© JUNGE FREIHEIT Verlag GmbH & Co. KG www.jungefreiheit.de 09/22 / 25. Februar 2022

Der Flaneur
Beim Spaziergang
Bernd Rademacher

Das Wetter ist nicht gerade günstig für eine Protestdemo, die als „Spaziergang“ angekündigt ist. Aber seit Wochen schreibt die Lokalpresse Berichte darüber, die mit den Schilderungen von Bekannten, die dort waren, nicht übereinstimmen. Wer hat recht? Da hilft nichts: Wir müssen in Gummistiefel und Regenjacken, um es herauszufinden. 

Die Polizei erscheint grotesk übermöbliert im Vergleich zu den höchstens hundert Versammelten, die sich auf dem Marktplatz zusammendrängen.

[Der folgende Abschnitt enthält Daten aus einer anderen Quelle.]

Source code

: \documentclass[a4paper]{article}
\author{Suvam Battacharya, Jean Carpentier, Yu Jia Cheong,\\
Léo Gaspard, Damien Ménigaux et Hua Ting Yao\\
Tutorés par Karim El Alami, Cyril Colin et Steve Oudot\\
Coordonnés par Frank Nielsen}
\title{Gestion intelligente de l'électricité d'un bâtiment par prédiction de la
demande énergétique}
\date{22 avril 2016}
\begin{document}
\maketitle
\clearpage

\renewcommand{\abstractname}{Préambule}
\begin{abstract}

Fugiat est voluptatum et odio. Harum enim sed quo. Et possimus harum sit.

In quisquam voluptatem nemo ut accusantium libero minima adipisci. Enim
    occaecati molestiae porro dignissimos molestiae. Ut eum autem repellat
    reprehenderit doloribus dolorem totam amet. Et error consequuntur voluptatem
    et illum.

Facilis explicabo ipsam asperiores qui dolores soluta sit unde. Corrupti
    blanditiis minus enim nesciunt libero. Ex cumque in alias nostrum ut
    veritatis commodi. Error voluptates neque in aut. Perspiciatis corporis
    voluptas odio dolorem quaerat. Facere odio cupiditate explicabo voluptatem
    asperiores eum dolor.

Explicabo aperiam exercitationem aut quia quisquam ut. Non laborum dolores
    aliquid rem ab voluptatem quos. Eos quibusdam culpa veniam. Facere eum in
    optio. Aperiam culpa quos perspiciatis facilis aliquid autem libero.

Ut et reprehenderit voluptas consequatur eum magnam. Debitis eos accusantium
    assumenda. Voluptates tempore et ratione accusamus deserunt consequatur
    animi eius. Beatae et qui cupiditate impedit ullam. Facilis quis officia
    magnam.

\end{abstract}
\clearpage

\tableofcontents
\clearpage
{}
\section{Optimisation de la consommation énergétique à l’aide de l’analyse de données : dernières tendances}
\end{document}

Doch von Minute zu Minute werden es mehr, und das Häuflein wächst zu einer beeindruckenden Menge an.

Ein Mittzwanziger trommelt unentwegt auf einen Plastikeimer – Demonstrieren kann anstregnedn sein.

Die Schar ist bunt gemischt: Viele junge Mütter, WG-Studis, Senioren der Alternativszene, Künstlertypen, Rollstuhlfahrer, Normalos. Das soll der „Aufmarsch“ sein, über den die Zeitung schrieb? Hier sieht’s eher aus wie eine Mischung aus Ostermarsch und Ökomarkt. Die Slogans auf den selbstgemalten Plakaten verraten Humor: „Piksdienstverweigerer“ lese ich und „Antiva – antivaccinistische Aktion“ und „Für Fressefreiheit!“ Der Zug setzt sich in Bewegung. Ein Bluetooth-Lautsprecher sorgt für Dauerbeschallung mit Goa-Beats, ein Mittzwanziger mit Rastafrisur trommelt dazu unentwegt auf einen Plastikeimer. Demonstrieren kann sehr anstrengend sein.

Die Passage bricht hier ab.